I still remember the first lie I ever told.
I grew up in a tiny farming community population 650. I was in the second grade and the class consisted of about 28 students, so we were divided into two classrooms each with their own teacher. Although I am now foggy as to the exact nature of the issue, as best as I can remember it involved something of one the teachers turned up missing. At the end of the day each teacher addressed their students on the subject of honesty and asked for whatever was taken to be returned and there would be no questions asked.

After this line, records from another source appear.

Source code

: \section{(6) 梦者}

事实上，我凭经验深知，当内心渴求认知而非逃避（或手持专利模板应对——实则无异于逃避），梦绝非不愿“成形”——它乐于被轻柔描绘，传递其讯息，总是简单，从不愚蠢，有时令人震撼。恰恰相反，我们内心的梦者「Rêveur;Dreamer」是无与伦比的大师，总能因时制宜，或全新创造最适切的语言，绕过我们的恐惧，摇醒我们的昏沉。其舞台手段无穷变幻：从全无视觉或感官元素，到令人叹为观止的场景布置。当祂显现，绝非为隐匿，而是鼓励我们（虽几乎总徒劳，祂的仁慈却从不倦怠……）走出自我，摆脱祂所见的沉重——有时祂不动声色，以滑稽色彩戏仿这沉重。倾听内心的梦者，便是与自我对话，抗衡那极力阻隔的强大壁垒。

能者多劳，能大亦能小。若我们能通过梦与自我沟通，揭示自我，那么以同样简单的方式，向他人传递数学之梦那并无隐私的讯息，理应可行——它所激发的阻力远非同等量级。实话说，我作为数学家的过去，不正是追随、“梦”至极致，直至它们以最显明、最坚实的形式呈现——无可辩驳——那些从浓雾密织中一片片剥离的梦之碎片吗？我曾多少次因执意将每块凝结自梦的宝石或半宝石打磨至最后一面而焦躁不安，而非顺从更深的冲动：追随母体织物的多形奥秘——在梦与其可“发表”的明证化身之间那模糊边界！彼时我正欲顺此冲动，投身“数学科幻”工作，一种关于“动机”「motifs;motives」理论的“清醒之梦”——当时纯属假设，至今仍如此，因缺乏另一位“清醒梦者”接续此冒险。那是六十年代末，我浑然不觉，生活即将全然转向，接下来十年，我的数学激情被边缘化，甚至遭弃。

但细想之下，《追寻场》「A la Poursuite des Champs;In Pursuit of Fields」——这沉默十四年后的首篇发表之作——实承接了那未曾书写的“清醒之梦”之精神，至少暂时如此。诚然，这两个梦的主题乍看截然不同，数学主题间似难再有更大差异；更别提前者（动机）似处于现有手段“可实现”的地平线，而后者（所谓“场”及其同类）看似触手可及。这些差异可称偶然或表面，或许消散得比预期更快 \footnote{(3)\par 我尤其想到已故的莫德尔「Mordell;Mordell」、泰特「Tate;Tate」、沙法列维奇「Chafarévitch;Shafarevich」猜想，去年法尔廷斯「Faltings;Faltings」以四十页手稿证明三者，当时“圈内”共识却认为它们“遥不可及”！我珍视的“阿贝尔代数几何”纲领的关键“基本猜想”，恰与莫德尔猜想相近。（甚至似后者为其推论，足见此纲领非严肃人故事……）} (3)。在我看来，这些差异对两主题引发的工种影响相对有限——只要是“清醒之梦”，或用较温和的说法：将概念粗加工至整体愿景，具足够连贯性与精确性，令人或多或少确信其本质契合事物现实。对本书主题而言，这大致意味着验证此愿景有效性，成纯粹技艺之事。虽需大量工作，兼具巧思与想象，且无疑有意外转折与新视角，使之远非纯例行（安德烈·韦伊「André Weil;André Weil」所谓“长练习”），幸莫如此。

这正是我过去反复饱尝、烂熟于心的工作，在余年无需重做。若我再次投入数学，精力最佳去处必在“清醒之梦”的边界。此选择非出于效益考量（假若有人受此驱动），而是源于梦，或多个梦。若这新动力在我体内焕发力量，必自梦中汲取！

When I got home from school I told Mom about the missing whatever, but I added something. I told her, as I was leaving school, the other teacher said, “Why don’t you return it? We know you took it.” What possessed me say that, I don’t have a clue. I don’t know if I was trying to show off, which is something I was known to do from time to time. I didn’t dislike the other teacher. Maybe I was just trying to inject a little drama into my small town, second grade life. Well let me tell you, drama I got.
My Mom was mad. Nobody messed with her one and only child, nobody. Who did this teacher think she was? She had no right to accuse me. She didn’t have any proof and besides it wasn’t true. For Mom, I was simply incapable of doing such a thing. In this case Mom was right. Later in life, however, I sorely abused my parents trust, but that is another story (and much, much longer). My Mom decided to call in the ultimate fire power, my Dad.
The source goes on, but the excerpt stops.